== PROMPT ==
Copy verbatim the material from its first line to the line that holds "Namun, terkadang kita", including that line.

== MATERIAL FOR THIS TASK ==

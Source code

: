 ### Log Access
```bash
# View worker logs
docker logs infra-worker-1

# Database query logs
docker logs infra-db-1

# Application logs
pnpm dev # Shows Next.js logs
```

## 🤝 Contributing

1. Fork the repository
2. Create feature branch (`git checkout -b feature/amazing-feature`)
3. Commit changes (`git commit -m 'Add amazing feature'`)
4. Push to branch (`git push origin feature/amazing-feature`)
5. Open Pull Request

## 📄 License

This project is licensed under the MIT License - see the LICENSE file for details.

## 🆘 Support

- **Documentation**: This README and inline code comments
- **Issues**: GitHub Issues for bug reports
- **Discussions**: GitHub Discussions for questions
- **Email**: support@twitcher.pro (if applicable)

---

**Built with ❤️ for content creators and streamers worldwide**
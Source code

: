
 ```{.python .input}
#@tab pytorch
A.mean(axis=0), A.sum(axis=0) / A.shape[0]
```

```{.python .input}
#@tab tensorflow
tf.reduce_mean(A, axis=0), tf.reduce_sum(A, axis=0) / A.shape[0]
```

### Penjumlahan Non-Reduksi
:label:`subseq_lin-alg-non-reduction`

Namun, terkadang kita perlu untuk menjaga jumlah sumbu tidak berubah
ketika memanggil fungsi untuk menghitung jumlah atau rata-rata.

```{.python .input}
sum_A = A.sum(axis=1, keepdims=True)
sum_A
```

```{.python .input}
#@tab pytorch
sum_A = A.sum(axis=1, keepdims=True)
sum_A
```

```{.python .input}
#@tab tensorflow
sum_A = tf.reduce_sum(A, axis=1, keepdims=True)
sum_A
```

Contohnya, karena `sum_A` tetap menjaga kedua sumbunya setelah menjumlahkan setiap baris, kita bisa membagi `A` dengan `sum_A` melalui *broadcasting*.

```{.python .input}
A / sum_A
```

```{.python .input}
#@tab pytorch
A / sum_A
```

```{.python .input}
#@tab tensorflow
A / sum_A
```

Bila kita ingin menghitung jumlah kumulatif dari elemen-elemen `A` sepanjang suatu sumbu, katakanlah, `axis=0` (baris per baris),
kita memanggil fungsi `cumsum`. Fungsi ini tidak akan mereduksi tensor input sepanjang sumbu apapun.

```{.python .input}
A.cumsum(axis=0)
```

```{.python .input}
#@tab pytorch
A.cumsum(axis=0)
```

== ANSWER FOR THE TASK ==
Source code

: ### Log Access
```bash
# View worker logs
docker logs infra-worker-1

# Database query logs
docker logs infra-db-1

# Application logs
pnpm dev # Shows Next.js logs
```

## 🤝 Contributing

1. Fork the repository
2. Create feature branch (`git checkout -b feature/amazing-feature`)
3. Commit changes (`git commit -m 'Add amazing feature'`)
4. Push to branch (`git push origin feature/amazing-feature`)
5. Open Pull Request

## 📄 License

This project is licensed under the MIT License - see the LICENSE file for details.

## 🆘 Support

- **Documentation**: This README and inline code comments
- **Issues**: GitHub Issues for bug reports
- **Discussions**: GitHub Discussions for questions
- **Email**: support@twitcher.pro (if applicable)

---

**Built with ❤️ for content creators and streamers worldwide**
Source code

:
 ```{.python .input}
#@tab pytorch
A.mean(axis=0), A.sum(axis=0) / A.shape[0]
```

```{.python .input}
#@tab tensorflow
tf.reduce_mean(A, axis=0), tf.reduce_sum(A, axis=0) / A.shape[0]
```

### Penjumlahan Non-Reduksi
:label:`subseq_lin-alg-non-reduction`

Namun, terkadang kita perlu untuk menjaga jumlah sumbu tidak berubah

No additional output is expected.